_EXERCISE INPUTS_.
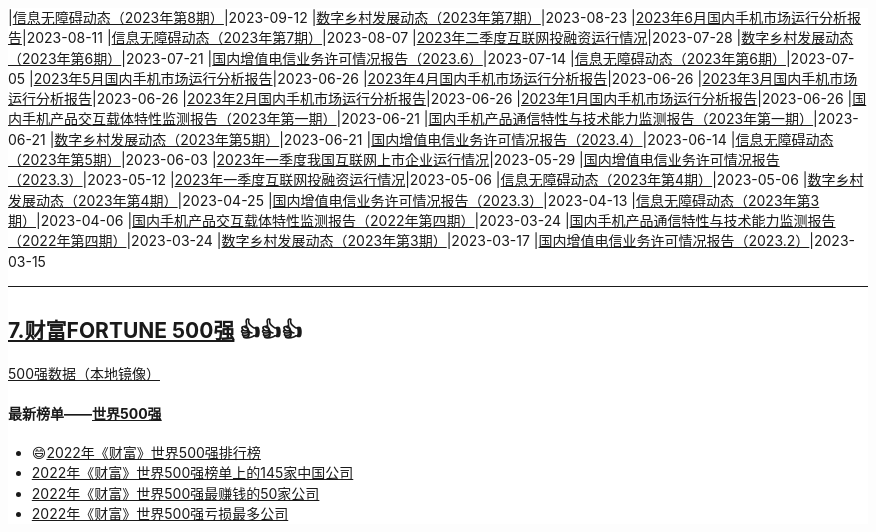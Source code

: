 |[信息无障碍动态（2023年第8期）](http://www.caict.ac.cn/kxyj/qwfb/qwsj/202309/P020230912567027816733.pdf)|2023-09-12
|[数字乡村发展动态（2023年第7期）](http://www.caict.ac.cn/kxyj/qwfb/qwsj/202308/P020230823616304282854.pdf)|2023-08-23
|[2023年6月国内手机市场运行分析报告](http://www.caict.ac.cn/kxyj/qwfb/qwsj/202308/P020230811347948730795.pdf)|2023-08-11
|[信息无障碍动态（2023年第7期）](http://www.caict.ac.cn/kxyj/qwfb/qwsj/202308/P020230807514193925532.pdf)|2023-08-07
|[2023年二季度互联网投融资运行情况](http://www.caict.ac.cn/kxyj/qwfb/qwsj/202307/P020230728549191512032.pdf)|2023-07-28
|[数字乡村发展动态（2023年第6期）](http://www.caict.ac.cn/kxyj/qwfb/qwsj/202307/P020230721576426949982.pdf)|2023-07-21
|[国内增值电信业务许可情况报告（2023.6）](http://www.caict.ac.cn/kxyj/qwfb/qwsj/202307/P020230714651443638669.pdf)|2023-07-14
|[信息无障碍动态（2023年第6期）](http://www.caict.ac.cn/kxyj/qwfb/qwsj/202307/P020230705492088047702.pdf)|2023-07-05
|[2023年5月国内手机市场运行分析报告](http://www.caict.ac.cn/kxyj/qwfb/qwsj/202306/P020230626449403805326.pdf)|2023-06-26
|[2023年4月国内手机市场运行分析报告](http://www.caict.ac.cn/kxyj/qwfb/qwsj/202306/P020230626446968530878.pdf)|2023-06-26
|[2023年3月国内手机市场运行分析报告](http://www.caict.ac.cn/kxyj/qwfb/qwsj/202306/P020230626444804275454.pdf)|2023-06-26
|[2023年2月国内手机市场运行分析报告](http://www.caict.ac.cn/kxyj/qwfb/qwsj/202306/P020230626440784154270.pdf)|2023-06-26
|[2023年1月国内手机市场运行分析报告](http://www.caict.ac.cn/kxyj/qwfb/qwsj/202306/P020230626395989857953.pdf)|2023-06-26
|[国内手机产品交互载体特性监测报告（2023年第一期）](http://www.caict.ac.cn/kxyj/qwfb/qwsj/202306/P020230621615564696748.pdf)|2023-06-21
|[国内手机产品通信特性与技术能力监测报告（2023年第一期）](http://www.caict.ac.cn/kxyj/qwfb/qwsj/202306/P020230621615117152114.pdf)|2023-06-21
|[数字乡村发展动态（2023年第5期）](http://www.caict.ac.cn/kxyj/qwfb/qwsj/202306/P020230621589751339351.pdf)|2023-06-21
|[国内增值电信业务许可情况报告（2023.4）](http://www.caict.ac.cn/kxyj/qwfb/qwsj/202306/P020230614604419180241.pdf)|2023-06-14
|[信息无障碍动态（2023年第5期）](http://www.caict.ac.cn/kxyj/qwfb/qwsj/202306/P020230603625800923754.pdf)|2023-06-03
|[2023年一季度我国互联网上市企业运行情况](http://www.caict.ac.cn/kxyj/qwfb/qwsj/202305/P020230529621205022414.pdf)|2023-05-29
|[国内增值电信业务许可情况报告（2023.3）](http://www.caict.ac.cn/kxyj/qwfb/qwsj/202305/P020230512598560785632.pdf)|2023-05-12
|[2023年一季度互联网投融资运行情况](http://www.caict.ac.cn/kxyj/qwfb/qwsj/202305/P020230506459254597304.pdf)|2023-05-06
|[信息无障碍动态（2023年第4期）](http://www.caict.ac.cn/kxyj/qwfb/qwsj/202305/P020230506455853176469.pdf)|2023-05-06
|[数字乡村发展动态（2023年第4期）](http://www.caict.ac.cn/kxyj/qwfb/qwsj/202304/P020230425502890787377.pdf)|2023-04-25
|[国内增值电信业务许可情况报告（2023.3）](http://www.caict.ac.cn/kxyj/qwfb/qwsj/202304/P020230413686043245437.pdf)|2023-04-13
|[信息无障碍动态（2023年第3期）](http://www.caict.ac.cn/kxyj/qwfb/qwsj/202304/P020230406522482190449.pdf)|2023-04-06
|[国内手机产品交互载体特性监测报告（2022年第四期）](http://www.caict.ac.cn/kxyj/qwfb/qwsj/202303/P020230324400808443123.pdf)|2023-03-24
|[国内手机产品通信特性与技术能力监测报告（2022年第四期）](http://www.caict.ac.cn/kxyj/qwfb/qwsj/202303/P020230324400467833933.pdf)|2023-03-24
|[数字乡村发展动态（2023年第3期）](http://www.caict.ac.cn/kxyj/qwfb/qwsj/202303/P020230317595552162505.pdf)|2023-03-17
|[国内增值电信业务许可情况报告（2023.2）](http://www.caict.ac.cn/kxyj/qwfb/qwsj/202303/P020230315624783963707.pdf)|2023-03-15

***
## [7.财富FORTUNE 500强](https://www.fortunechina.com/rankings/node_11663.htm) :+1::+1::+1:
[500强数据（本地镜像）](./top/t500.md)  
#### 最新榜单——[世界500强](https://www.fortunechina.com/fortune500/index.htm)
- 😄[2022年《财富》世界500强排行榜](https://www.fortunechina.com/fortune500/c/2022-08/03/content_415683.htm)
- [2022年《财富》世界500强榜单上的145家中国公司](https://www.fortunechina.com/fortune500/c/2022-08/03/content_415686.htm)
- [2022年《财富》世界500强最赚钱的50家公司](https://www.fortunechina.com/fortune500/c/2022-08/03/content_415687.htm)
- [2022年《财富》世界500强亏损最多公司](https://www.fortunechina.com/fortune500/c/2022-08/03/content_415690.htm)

_WHAT THE EXERCISE ASKS_.
If a line in the records above has the word "国内手机产品交互载体特性监测报告", copy it out.

_SOLUTION TO THE EXERCISE_.
|[国内手机产品交互载体特性监测报告（2023年第一期）](http://www.caict.ac.cn/kxyj/qwfb/qwsj/202306/P020230621615564696748.pdf)|2023-06-21
|[国内手机产品交互载体特性监测报告（2022年第四期）](http://www.caict.ac.cn/kxyj/qwfb/qwsj/202303/P020230324400808443123.pdf)|2023-03-24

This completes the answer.